2. “We had to share everything: bedrooms, baths, secrets.”
One woman said she and her brother shared a tiny room until they were teenagers.
“We were forced to negotiate space, noise, and who got the ‘good’ pillow. It taught us how to coexist.”
It’s funny because all modern parenting advice screams boundaries and personal space, but maybe we’ve gone too far.
Maybe character is forged through hearing your sibling breathe too loudly and learning not to commit homicide over it.

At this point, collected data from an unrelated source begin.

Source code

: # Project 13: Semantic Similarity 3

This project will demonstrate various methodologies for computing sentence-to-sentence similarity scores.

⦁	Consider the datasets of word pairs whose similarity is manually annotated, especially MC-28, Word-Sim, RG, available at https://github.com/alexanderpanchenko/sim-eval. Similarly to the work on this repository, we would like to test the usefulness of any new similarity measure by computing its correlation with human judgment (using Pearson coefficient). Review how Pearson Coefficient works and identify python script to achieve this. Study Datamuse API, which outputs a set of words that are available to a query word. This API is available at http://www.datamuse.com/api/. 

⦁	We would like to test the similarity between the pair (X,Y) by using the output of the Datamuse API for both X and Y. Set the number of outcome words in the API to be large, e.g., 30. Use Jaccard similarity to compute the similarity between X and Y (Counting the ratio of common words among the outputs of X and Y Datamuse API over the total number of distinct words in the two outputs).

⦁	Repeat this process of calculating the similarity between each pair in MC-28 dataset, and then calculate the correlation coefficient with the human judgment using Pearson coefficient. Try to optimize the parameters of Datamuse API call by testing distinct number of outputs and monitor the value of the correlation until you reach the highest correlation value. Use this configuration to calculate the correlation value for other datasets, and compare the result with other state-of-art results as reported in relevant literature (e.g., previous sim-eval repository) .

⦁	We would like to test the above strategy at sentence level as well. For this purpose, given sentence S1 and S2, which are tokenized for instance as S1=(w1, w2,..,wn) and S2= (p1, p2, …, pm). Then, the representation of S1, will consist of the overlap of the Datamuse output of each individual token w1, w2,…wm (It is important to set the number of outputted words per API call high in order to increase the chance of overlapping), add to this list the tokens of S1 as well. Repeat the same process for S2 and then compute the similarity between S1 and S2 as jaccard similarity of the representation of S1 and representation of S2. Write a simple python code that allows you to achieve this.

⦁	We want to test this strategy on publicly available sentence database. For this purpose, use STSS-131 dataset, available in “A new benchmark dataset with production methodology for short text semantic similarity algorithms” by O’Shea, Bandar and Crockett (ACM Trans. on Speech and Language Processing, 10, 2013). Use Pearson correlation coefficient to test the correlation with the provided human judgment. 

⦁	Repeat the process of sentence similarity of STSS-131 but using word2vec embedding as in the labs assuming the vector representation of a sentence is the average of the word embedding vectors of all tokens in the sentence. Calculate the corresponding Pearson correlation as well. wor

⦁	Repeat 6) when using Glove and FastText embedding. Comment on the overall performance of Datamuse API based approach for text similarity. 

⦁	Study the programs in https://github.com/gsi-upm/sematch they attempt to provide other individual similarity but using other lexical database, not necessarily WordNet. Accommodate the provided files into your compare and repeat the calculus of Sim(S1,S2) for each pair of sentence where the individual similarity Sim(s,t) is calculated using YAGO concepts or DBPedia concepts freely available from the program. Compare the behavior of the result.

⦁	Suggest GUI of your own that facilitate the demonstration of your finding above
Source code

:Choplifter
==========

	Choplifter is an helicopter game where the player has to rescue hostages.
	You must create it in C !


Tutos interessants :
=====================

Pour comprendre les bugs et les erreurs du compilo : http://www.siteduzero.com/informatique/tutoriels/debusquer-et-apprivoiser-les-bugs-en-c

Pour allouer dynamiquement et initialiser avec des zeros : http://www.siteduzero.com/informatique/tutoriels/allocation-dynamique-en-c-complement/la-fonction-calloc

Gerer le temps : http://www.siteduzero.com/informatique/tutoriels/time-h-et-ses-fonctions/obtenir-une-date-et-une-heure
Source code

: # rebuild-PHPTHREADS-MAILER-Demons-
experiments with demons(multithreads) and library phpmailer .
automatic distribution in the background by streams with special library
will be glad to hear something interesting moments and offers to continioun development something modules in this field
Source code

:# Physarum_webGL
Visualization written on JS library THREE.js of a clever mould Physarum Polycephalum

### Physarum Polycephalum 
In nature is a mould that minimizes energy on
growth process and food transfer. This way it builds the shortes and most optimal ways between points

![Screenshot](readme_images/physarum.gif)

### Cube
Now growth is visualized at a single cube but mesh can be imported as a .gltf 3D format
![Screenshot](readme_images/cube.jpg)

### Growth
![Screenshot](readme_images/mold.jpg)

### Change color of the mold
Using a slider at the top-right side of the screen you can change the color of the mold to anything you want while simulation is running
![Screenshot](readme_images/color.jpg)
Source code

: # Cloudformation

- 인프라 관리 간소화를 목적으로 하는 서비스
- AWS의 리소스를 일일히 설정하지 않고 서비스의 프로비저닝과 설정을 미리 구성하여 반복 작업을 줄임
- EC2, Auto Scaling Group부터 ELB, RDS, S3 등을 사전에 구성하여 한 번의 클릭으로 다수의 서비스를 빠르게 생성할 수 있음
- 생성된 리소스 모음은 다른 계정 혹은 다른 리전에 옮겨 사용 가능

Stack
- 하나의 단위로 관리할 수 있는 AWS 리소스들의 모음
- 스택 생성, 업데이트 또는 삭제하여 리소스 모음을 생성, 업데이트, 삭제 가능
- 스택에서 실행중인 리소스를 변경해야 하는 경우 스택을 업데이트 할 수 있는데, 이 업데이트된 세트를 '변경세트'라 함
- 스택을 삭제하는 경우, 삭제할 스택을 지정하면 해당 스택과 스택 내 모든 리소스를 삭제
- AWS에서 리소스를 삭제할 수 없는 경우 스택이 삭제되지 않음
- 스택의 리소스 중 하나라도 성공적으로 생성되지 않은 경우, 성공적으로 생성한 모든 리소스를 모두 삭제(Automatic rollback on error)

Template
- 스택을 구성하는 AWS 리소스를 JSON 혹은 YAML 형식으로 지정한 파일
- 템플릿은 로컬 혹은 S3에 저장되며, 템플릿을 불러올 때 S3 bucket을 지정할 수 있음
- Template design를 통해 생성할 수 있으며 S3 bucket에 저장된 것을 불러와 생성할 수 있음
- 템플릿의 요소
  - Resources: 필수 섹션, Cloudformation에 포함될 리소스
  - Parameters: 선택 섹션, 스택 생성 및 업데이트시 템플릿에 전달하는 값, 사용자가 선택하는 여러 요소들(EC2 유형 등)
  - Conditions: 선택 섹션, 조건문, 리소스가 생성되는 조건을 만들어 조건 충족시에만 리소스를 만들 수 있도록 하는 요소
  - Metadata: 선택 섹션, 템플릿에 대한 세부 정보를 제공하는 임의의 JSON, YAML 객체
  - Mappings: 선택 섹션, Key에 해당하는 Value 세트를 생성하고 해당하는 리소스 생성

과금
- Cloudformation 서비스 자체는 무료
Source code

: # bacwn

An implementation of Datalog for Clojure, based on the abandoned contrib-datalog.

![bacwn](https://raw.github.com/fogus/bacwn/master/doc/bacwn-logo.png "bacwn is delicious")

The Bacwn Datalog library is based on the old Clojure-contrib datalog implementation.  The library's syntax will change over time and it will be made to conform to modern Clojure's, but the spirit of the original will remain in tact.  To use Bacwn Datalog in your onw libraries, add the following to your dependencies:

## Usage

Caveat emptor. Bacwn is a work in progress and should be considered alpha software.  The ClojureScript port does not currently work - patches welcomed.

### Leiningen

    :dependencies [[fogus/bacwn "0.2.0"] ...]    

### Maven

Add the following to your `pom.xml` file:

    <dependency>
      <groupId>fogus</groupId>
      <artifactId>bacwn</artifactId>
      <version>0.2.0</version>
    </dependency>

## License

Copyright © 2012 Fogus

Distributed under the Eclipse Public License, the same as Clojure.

3. “Mum never compared us.”
This one came up a lot.
“Mum always said we were totally different people. She celebrated our differences instead of pitting us against each other.”
Which is lovely.
And also much easier when you don’t have two kids within 18 months of each other who both want the blue cup.
I love this idea that they are both be brilliant in different ways - it feels like something I want to bottle and spray liberally around the house.
4. “We were never told to be friends.”
This one made me pause.
“Mum didn’t force it. She said, ‘You don’t have to like each other, but you do have to be kind.’”
And that’s genius, isn’t it? It takes the pressure off.
I’ve been trying to manufacture sibling friendship: “Okay, now hold hands! Look happy! Say cheese! Don’t bite each other!”
But maybe the trick is to let them find their own rhythm? With a firm “no biting” policy, obviously.
5. “We laughed. A lot.”
“My parents had a wicked sense of humour. If we were fighting, they’d defuse it with laughter, never shame. We grew up laughing together, not just living together.”
Laughter is VERY easy to forget when you’re knee-deep in laundry, deadlines, and existential rage that someone hid your mascara in the Lego box.
But laughter softens everything. Even the sharp bits.
So, what do I take from all this?
That maybe sibling closeness isn’t about making everything fair.
It’s about shared experiences - even the messy ones.
It’s about you accidentally giving them a common enemy (hi, bedtime), giving them space to be different, and never forcing it to look like an advert for matching pyjamas.
One day, I hope my kids will be the kind of siblings who laugh about how I lost it over someone emptied an entire yoghurt pot in the car. Who team up to roll their eyes at me, to make fun of my social media, to remind each other that they were loved, even when life was loud.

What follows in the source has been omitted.